Directions for this task:
Nothing in the records may change when you print them out again.

Input material:
□ □ □ □

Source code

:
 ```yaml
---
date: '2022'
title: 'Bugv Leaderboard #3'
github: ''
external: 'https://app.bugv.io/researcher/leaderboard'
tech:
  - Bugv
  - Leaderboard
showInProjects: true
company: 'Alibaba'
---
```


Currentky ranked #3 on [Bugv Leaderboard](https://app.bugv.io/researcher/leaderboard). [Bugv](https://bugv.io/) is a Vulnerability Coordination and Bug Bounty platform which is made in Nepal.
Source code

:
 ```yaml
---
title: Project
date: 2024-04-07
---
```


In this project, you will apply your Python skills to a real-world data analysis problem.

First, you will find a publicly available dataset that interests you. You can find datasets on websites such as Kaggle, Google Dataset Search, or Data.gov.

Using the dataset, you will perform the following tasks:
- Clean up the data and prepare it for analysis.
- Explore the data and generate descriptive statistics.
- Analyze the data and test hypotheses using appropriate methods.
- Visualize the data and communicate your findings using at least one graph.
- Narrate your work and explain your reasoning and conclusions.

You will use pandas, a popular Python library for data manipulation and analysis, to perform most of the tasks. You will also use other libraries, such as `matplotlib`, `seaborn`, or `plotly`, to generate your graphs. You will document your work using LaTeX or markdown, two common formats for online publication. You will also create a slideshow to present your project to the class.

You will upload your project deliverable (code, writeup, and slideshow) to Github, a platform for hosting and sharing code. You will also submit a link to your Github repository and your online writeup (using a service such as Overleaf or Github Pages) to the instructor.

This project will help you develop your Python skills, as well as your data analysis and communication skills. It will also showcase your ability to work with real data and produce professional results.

□ □ □ □

Finished exercise:
Source code

:
 ```yaml
---
date: '2022'
title: 'Bugv Leaderboard #3'
github: ''
external: 'https://app.bugv.io/researcher/leaderboard'
tech:
  - Bugv
  - Leaderboard
showInProjects: true
company: 'Alibaba'
---
```


Currentky ranked #3 on [Bugv Leaderboard](https://app.bugv.io/researcher/leaderboard). [Bugv](https://bugv.io/) is a Vulnerability Coordination and Bug Bounty platform which is made in Nepal.
Source code

:
 ```yaml
---
title: Project
date: 2024-04-07
---
```


In this project, you will apply your Python skills to a real-world data analysis problem.

First, you will find a publicly available dataset that interests you. You can find datasets on websites such as Kaggle, Google Dataset Search, or Data.gov.

Using the dataset, you will perform the following tasks:
- Clean up the data and prepare it for analysis.
- Explore the data and generate descriptive statistics.
- Analyze the data and test hypotheses using appropriate methods.
- Visualize the data and communicate your findings using at least one graph.
- Narrate your work and explain your reasoning and conclusions.

You will use pandas, a popular Python library for data manipulation and analysis, to perform most of the tasks. You will also use other libraries, such as `matplotlib`, `seaborn`, or `plotly`, to generate your graphs. You will document your work using LaTeX or markdown, two common formats for online publication. You will also create a slideshow to present your project to the class.

You will upload your project deliverable (code, writeup, and slideshow) to Github, a platform for hosting and sharing code. You will also submit a link to your Github repository and your online writeup (using a service such as Overleaf or Github Pages) to the instructor.

This project will help you develop your Python skills, as well as your data analysis and communication skills. It will also showcase your ability to work with real data and produce professional results.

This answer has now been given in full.